What you are asked to do:
Each line shown below should be copied exactly.
───── Record extracts ─────
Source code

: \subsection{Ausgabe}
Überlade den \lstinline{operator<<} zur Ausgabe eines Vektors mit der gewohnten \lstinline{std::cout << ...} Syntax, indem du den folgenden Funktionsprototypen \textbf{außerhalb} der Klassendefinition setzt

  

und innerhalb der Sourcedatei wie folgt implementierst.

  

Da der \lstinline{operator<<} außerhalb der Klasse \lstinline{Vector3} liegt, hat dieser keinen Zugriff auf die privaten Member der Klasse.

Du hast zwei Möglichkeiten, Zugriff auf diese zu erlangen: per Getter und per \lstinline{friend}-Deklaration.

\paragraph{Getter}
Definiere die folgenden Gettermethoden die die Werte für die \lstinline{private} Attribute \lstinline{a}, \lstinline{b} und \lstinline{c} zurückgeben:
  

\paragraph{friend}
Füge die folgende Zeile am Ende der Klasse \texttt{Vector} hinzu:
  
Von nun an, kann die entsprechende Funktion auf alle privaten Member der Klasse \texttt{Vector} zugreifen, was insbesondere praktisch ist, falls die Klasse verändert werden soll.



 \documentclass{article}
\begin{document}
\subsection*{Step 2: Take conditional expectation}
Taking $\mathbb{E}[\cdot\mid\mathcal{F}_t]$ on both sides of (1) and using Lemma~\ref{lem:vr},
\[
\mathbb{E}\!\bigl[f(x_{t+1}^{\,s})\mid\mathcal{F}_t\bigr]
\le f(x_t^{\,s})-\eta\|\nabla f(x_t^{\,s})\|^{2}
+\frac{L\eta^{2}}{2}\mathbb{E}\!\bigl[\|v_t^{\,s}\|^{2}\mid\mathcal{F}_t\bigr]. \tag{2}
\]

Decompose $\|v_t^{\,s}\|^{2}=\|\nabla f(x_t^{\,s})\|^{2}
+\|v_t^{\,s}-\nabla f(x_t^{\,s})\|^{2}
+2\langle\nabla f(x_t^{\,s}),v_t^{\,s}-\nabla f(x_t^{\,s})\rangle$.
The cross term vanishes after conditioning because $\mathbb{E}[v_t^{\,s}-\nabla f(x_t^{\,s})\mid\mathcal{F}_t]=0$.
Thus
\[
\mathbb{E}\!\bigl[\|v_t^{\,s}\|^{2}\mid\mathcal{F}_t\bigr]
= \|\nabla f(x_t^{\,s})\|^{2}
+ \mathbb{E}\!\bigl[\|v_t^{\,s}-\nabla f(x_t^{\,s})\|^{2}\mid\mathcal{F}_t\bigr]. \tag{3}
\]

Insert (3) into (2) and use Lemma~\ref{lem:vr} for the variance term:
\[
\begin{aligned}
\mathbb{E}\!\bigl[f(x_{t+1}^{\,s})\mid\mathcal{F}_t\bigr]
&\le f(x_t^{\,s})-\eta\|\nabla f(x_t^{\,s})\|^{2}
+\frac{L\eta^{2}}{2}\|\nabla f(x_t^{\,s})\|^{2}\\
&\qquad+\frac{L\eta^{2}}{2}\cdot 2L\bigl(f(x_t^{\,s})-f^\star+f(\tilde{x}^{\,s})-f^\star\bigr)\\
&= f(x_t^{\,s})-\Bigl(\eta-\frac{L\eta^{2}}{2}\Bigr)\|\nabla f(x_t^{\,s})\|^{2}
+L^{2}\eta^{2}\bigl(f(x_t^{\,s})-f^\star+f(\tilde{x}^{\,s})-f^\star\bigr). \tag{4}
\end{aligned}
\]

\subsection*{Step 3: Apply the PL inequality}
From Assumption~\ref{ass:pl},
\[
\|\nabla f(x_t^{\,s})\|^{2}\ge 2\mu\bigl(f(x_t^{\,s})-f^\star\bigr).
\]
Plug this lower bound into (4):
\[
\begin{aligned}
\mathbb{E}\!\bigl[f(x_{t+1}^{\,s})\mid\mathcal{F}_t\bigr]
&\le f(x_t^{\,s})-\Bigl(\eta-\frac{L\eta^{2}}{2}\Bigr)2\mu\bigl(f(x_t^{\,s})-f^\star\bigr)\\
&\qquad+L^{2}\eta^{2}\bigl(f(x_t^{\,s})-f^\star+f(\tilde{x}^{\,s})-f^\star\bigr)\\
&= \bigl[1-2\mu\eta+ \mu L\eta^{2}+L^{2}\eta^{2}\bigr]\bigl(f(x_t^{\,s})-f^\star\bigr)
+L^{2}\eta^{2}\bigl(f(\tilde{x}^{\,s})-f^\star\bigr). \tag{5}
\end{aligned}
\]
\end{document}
─────
Solution for this task:
Source code

: \subsection{Ausgabe}
Überlade den \lstinline{operator<<} zur Ausgabe eines Vektors mit der gewohnten \lstinline{std::cout << ...} Syntax, indem du den folgenden Funktionsprototypen \textbf{außerhalb} der Klassendefinition setzt

  

und innerhalb der Sourcedatei wie folgt implementierst.

  

Da der \lstinline{operator<<} außerhalb der Klasse \lstinline{Vector3} liegt, hat dieser keinen Zugriff auf die privaten Member der Klasse.

Du hast zwei Möglichkeiten, Zugriff auf diese zu erlangen: per Getter und per \lstinline{friend}-Deklaration.

\paragraph{Getter}
Definiere die folgenden Gettermethoden die die Werte für die \lstinline{private} Attribute \lstinline{a}, \lstinline{b} und \lstinline{c} zurückgeben:
  

\paragraph{friend}
Füge die folgende Zeile am Ende der Klasse \texttt{Vector} hinzu:
  
Von nun an, kann die entsprechende Funktion auf alle privaten Member der Klasse \texttt{Vector} zugreifen, was insbesondere praktisch ist, falls die Klasse verändert werden soll.



 \documentclass{article}
\begin{document}
\subsection*{Step 2: Take conditional expectation}
Taking $\mathbb{E}[\cdot\mid\mathcal{F}_t]$ on both sides of (1) and using Lemma~\ref{lem:vr},
\[
\mathbb{E}\!\bigl[f(x_{t+1}^{\,s})\mid\mathcal{F}_t\bigr]
\le f(x_t^{\,s})-\eta\|\nabla f(x_t^{\,s})\|^{2}
+\frac{L\eta^{2}}{2}\mathbb{E}\!\bigl[\|v_t^{\,s}\|^{2}\mid\mathcal{F}_t\bigr]. \tag{2}
\]

Decompose $\|v_t^{\,s}\|^{2}=\|\nabla f(x_t^{\,s})\|^{2}
+\|v_t^{\,s}-\nabla f(x_t^{\,s})\|^{2}
+2\langle\nabla f(x_t^{\,s}),v_t^{\,s}-\nabla f(x_t^{\,s})\rangle$.
The cross term vanishes after conditioning because $\mathbb{E}[v_t^{\,s}-\nabla f(x_t^{\,s})\mid\mathcal{F}_t]=0$.
Thus
\[
\mathbb{E}\!\bigl[\|v_t^{\,s}\|^{2}\mid\mathcal{F}_t\bigr]
= \|\nabla f(x_t^{\,s})\|^{2}
+ \mathbb{E}\!\bigl[\|v_t^{\,s}-\nabla f(x_t^{\,s})\|^{2}\mid\mathcal{F}_t\bigr]. \tag{3}
\]

Insert (3) into (2) and use Lemma~\ref{lem:vr} for the variance term:
\[
\begin{aligned}
\mathbb{E}\!\bigl[f(x_{t+1}^{\,s})\mid\mathcal{F}_t\bigr]
&\le f(x_t^{\,s})-\eta\|\nabla f(x_t^{\,s})\|^{2}
+\frac{L\eta^{2}}{2}\|\nabla f(x_t^{\,s})\|^{2}\\
&\qquad+\frac{L\eta^{2}}{2}\cdot 2L\bigl(f(x_t^{\,s})-f^\star+f(\tilde{x}^{\,s})-f^\star\bigr)\\
&= f(x_t^{\,s})-\Bigl(\eta-\frac{L\eta^{2}}{2}\Bigr)\|\nabla f(x_t^{\,s})\|^{2}
+L^{2}\eta^{2}\bigl(f(x_t^{\,s})-f^\star+f(\tilde{x}^{\,s})-f^\star\bigr). \tag{4}
\end{aligned}
\]

\subsection*{Step 3: Apply the PL inequality}
From Assumption~\ref{ass:pl},
\[
\|\nabla f(x_t^{\,s})\|^{2}\ge 2\mu\bigl(f(x_t^{\,s})-f^\star\bigr).
\]
Plug this lower bound into (4):
\[
\begin{aligned}
\mathbb{E}\!\bigl[f(x_{t+1}^{\,s})\mid\mathcal{F}_t\bigr]
&\le f(x_t^{\,s})-\Bigl(\eta-\frac{L\eta^{2}}{2}\Bigr)2\mu\bigl(f(x_t^{\,s})-f^\star\bigr)\\
&\qquad+L^{2}\eta^{2}\bigl(f(x_t^{\,s})-f^\star+f(\tilde{x}^{\,s})-f^\star\bigr)\\
&= \bigl[1-2\mu\eta+ \mu L\eta^{2}+L^{2}\eta^{2}\bigr]\bigl(f(x_t^{\,s})-f^\star\bigr)
+L^{2}\eta^{2}\bigl(f(\tilde{x}^{\,s})-f^\star\bigr). \tag{5}
\end{aligned}
\]
\end{document}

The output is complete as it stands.